2017年06月21日 16時32分14秒 | 日記

 「世界の哲学者がいまどんなことを考へてゐるのか」

 そんなことをタイトルを見て興味を持つた。私にとつて考へるとは善とはなにか、教へるとはどういふことか、自己とは何か、といふスタイルにしたがつたある種の原理的な思考のことを意味するが、実際の哲学者はさういふ思考ではなく、現実の課題にたいしてその対処法を考へてゐるのであつた。

 それがとても新鮮であつた。なるほど考へるとは何か対象があつて起きることであり、現在に生きる哲学者現実の問題を対象にするのは当然のことであるが、さうであれば経済学的アプローチも、宗教的アプローチも、科学的なアプローチもあつて当然である。

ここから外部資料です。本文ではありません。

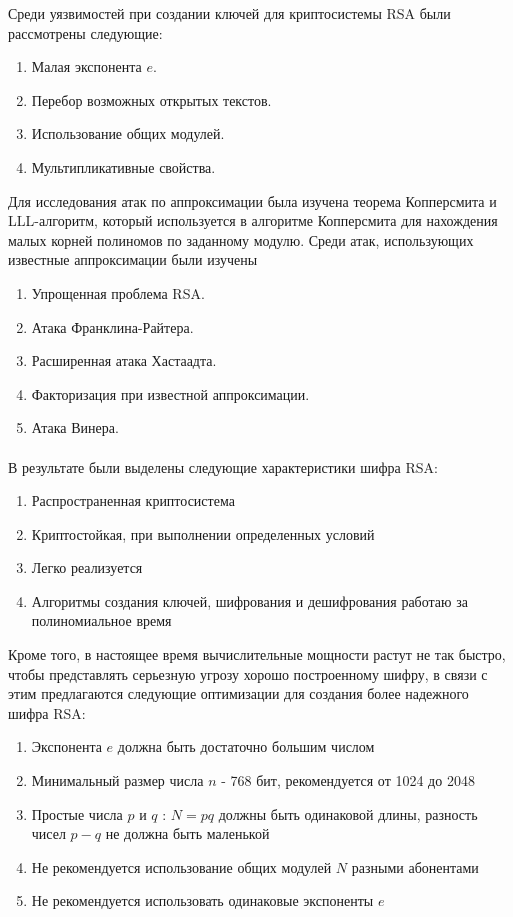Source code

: 	Среди уязвимостей при создании ключей для криптосистемы RSA были рассмотрены следующие:
		\begin{enumerate}
			\item Малая экспонента $e$.
			\item Перебор возможных открытых текстов.
			\item Использование общих модулей.
			\item Мультипликативные свойства.
		\end{enumerate}

	Для исследования атак по аппроксимации была изучена теорема Копперсмита и LLL-алгоритм, который используется в алгоритме Копперсмита для нахождения малых корней полиномов по заданному модулю. Среди атак, использующих известные аппроксимации были изучены
		\begin{enumerate}
			\item Упрощенная проблема RSA.
			\item Атака Франклина-Райтера.
			\item Расширенная атака Хастаадта.
			\item Факторизация при известной аппроксимации.
			\item Атака Винера.
		\end{enumerate}

	\paragraph{} В результате были выделены следующие характеристики шифра RSA:

		\begin{enumerate}
			\item Распространенная криптосистема
			\item Криптостойкая, при выполнении определенных условий
			\item Легко реализуется
			\item Алгоритмы создания ключей, шифрования и дешифрования работаю за полиномиальное время
		\end{enumerate}	

	Кроме того, в настоящее время вычислительные мощности растут не так быстро, чтобы представлять серьезную угрозу хорошо построенному шифру, в связи с этим предлагаются следующие оптимизации для создания более надежного шифра RSA:
	
		\begin{enumerate}
			\item Экспонента $e$ должна быть достаточно большим числом
			\item Минимальный размер числа $n$ - 768 бит, рекомендуется от 1024 до 2048
			\item Простые числа $p$ и $q$ : $N=pq$ должны быть одинаковой длины, разность чисел $p - q$ не должна быть маленькой
			\item Не рекомендуется использование общих модулей $N$ разными абонентами
			\item Не рекомендуется использовать одинаковые экспоненты $e$
		\end{enumerate}


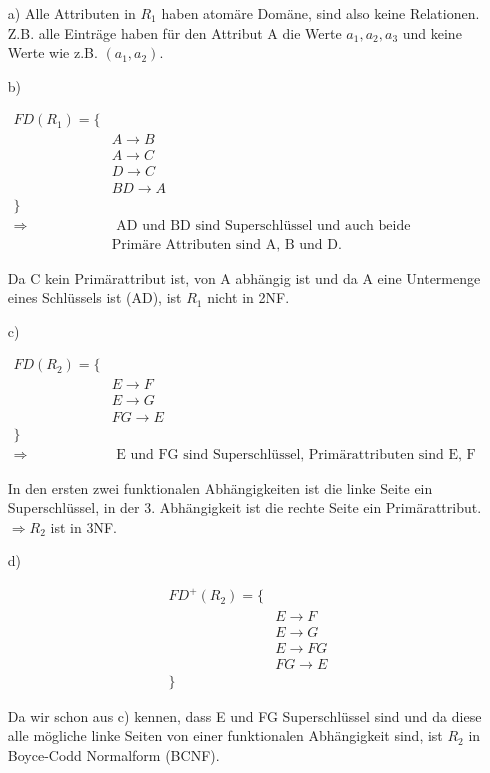 \begin{enumerate}

\item[a)]
Alle Attributen in $R_1$ haben atomäre Domäne, sind also keine Relationen. Z.B. alle Einträge haben für den Attribut A die Werte $a_1, a_2, a_3$ und keine Werte wie z.B. $(a_1, a_2)$.

\item[b)]

\begin{align*}
    FD(R_1) = \{ & \\
    & A \rightarrow B \\
    & A \rightarrow C \\
    & D \rightarrow C \\
    & BD \rightarrow A \\
    \} & \\
    \Rightarrow & \text{ AD und BD sind Superschlüssel und auch beide Kandidatschlüsseln.} \\
    & \text{Primäre Attributen sind A, B und D. }
\end{align*}

Da C kein Primärattribut ist, von A abhängig ist und da A eine Untermenge eines Schlüssels ist (AD), ist $R_1$ nicht in 2NF.

\item[c)]

\begin{align*}
    FD(R_2) = \{ & \\
    & E \rightarrow F \\
    & E \rightarrow G \\
    & FG \rightarrow E \\
    \} & \\
    \Rightarrow & \text{ E und FG sind Superschlüssel, Primärattributen sind E, F und G. }
\end{align*}

In den ersten zwei funktionalen Abhängigkeiten ist die linke Seite ein Superschlüssel, in der 3. Abhängigkeit ist die rechte Seite ein Primärattribut.
$\Rightarrow R_2$ ist in 3NF.

\item[d)]

\begin{align*}
    FD^{+}(R_2) = \{ & \\
    & E \rightarrow F \\
    & E \rightarrow G \\
    & E \rightarrow FG \\
    & FG \rightarrow E \\
    \} &
\end{align*}

Da wir schon aus c) kennen, dass E und FG Superschlüssel sind und da diese alle mögliche linke Seiten von einer funktionalen Abhängigkeit sind, ist $R_2$ in Boyce-Codd Normalform (BCNF).

\end{enumerate}

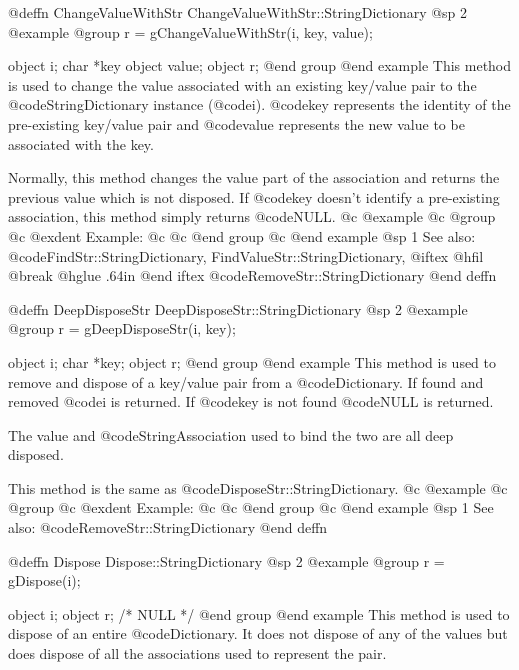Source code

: @deffn {ChangeValueWithStr} ChangeValueWithStr::StringDictionary
@sp 2
@example
@group
r = gChangeValueWithStr(i, key, value);

object  i;
char    *key
object  value;
object  r;
@end group
@end example
This method is used to change the value associated with an existing
key/value pair to the @code{StringDictionary} instance (@code{i}).
@code{key} represents the identity of the pre-existing key/value
pair and @code{value} represents the new value to be associated with
the key.

Normally, this method changes the value part of the association
and returns the previous value which is not disposed.  If
@code{key} doesn't identify a pre-existing association, this method
simply returns @code{NULL}.
@c @example
@c @group
@c @exdent Example:
@c 
@c @end group
@c @end example
@sp 1
See also:  @code{FindStr::StringDictionary, FindValueStr::StringDictionary,}
@iftex
@hfil @break @hglue .64in      
@end iftex
@code{RemoveStr::StringDictionary}
@end deffn








@deffn {DeepDisposeStr} DeepDisposeStr::StringDictionary
@sp 2
@example
@group
r = gDeepDisposeStr(i, key);

object  i;
char    *key;
object  r;
@end group
@end example
This method is used to remove and dispose of a key/value pair from a
@code{Dictionary}.  If found and removed @code{i} is returned.  If @code{key}
is not found @code{NULL} is returned.

The value and @code{StringAssociation} used to bind the two are all deep
disposed.

This method is the same as @code{DisposeStr::StringDictionary}.
@c @example
@c @group
@c @exdent Example:
@c 
@c @end group
@c @end example
@sp 1
See also:  @code{RemoveStr::StringDictionary}
@end deffn













@deffn {Dispose} Dispose::StringDictionary
@sp 2
@example
@group
r = gDispose(i);

object  i;
object  r;     /*  NULL  */
@end group
@end example
This method is used to dispose of an entire @code{Dictionary}.  It does not
dispose of any of the values but does dispose of all the associations
used to represent the pair.  

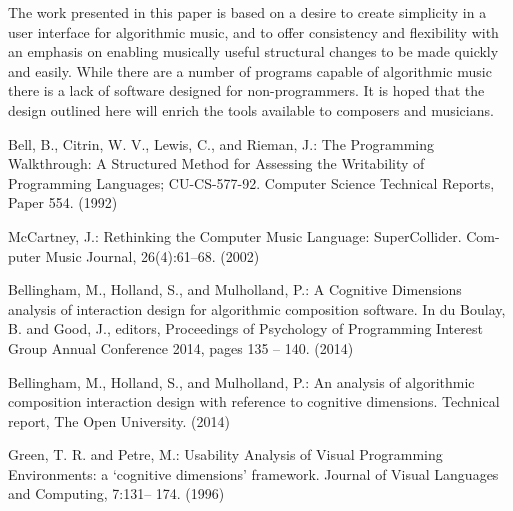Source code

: \documentclass[runningheads,a4paper]{llncs}
\begin{document}
The work presented in this paper is based on a desire to create simplicity in a user interface for algorithmic music, and to offer consistency and flexibility with an emphasis on enabling musically useful structural changes to be made quickly and easily. While there are a number of programs capable of algorithmic music there is a lack of software designed for non-programmers. It is hoped that the design outlined here will enrich the tools available to composers and musicians.


\begin{thebibliography}{4}

 Bell, B., Citrin, W. V., Lewis, C., and Rieman, J.: The Programming Walkthrough: A Structured Method for Assessing the Writability of Programming Languages; CU-CS-577-92. Computer Science Technical Reports, Paper 554. (1992)

 McCartney, J.: Rethinking the Computer Music Language: SuperCollider. Com- puter Music Journal, 26(4):61–68. (2002)

 Bellingham, M., Holland, S., and Mulholland, P.: A Cognitive Dimensions analysis of interaction design for algorithmic composition software. In du Boulay, B. and Good, J., editors, Proceedings of Psychology of Programming Interest Group Annual Conference 2014, pages 135 -- 140. (2014)

 Bellingham, M., Holland, S., and Mulholland, P.: An analysis of algorithmic composition interaction design with reference to cognitive dimensions. Technical report, The Open University. (2014)

 Green, T. R. and Petre, M.:  Usability Analysis of Visual Programming Environments: a `cognitive dimensions' framework. Journal of Visual Languages and Computing, 7:131– 174. (1996)


\end{thebibliography}
\end{document}

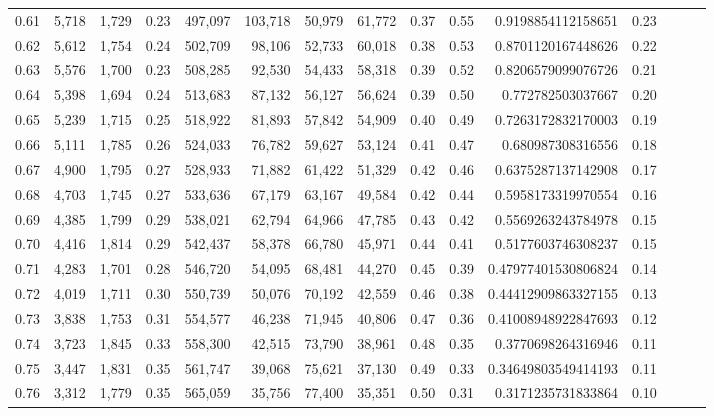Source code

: \begin{tabular}{rrrrrrrrrrrrrrr}
0.61 &  5,718 &  1,729 &  0.23 &  497,097 &  103,718 &   50,979 &   61,772 &  0.37 &  0.55 &      0.9198854112158651 &      0.23 \\
0.62 &  5,612 &  1,754 &  0.24 &  502,709 &   98,106 &   52,733 &   60,018 &  0.38 &  0.53 &      0.8701120167448626 &      0.22 \\
0.63 &  5,576 &  1,700 &  0.23 &  508,285 &   92,530 &   54,433 &   58,318 &  0.39 &  0.52 &      0.8206579099076726 &      0.21 \\
0.64 &  5,398 &  1,694 &  0.24 &  513,683 &   87,132 &   56,127 &   56,624 &  0.39 &  0.50 &       0.772782503037667 &      0.20 \\
0.65 &  5,239 &  1,715 &  0.25 &  518,922 &   81,893 &   57,842 &   54,909 &  0.40 &  0.49 &      0.7263172832170003 &      0.19 \\
0.66 &  5,111 &  1,785 &  0.26 &  524,033 &   76,782 &   59,627 &   53,124 &  0.41 &  0.47 &       0.680987308316556 &      0.18 \\
0.67 &  4,900 &  1,795 &  0.27 &  528,933 &   71,882 &   61,422 &   51,329 &  0.42 &  0.46 &      0.6375287137142908 &      0.17 \\
0.68 &  4,703 &  1,745 &  0.27 &  533,636 &   67,179 &   63,167 &   49,584 &  0.42 &  0.44 &      0.5958173319970554 &      0.16 \\
0.69 &  4,385 &  1,799 &  0.29 &  538,021 &   62,794 &   64,966 &   47,785 &  0.43 &  0.42 &      0.5569263243784978 &      0.15 \\
0.70 &  4,416 &  1,814 &  0.29 &  542,437 &   58,378 &   66,780 &   45,971 &  0.44 &  0.41 &      0.5177603746308237 &      0.15 \\
0.71 &  4,283 &  1,701 &  0.28 &  546,720 &   54,095 &   68,481 &   44,270 &  0.45 &  0.39 &     0.47977401530806824 &      0.14 \\
0.72 &  4,019 &  1,711 &  0.30 &  550,739 &   50,076 &   70,192 &   42,559 &  0.46 &  0.38 &     0.44412909863327155 &      0.13 \\
0.73 &  3,838 &  1,753 &  0.31 &  554,577 &   46,238 &   71,945 &   40,806 &  0.47 &  0.36 &     0.41008948922847693 &      0.12 \\
0.74 &  3,723 &  1,845 &  0.33 &  558,300 &   42,515 &   73,790 &   38,961 &  0.48 &  0.35 &      0.3770698264316946 &      0.11 \\
0.75 &  3,447 &  1,831 &  0.35 &  561,747 &   39,068 &   75,621 &   37,130 &  0.49 &  0.33 &     0.34649803549414193 &      0.11 \\
0.76 &  3,312 &  1,779 &  0.35 &  565,059 &   35,756 &   77,400 &   35,351 &  0.50 &  0.31 &      0.3171235731833864 &      0.10 \\

\end{tabular}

 なーんだ、さういふことが哲学なのか、といふ驚きである。無知も甚だしいが、事実だから正直に書く。

 目次を引用する。

▼第1章 世界の哲学者は今、何を考えているのか
◎ポストモダン以後、哲学はどこへ向かうのか
◎「真理」はどこにも存在しない
◎人間消滅以後の世界をどう理解するのか
◎道徳を脳科学によって説明する

▼第2章 IT革命は人類に何をもたらすのか
◎人類史を変える二つの革命
◎スマートフォンの存在論
◎シノプティコン――多数による少数の監視
◎ビッグデータと人工知能ルネサンス
◎人工知能によって啓蒙される人類?

▼第3章 バイオテクノロジーは「人間」をどこに導くのか
◎「ポストヒューマン」誕生への道
◎人間のゲノム編集はなにを意味するのか
◎クローン人間の哲学
◎不老不死になることは幸せなのか
◎犯罪者には道徳ピルを飲ませる?

▼第4章 資本主義は21世紀でも通用するのか
◎近代が終わっても資本主義は終わらない?
◎格差は本当に悪なのか
◎自由主義のパラドックス
◎フィンテック革命と金融資本主義の未来
◎グローバリゼーションのトリレンマ

▼第5章 人類が宗教を捨てることはありえないのか
◎多文化主義から宗教的転回へ
◎多文化主義モデルか、社会統合モデルか
◎宗教を科学的に理解する?
◎グールドの相互非干渉の原理
◎創造説とネオ無神論

▼第6章 人類は地球を守らなくてはいけないのか
◎経済活動と環境保護は対立しない?
◎環境プラグマティズムは何を主張しているのか
◎地球温暖化対策の優先順位は?
◎終末論を超えて

 

 それぞれの章に、世界的な哲学者が出てくる。特筆すべきことは、日本人が一人もゐなかつたといふことである。世界の哲学者に日本人はゐないといふのは驚きである。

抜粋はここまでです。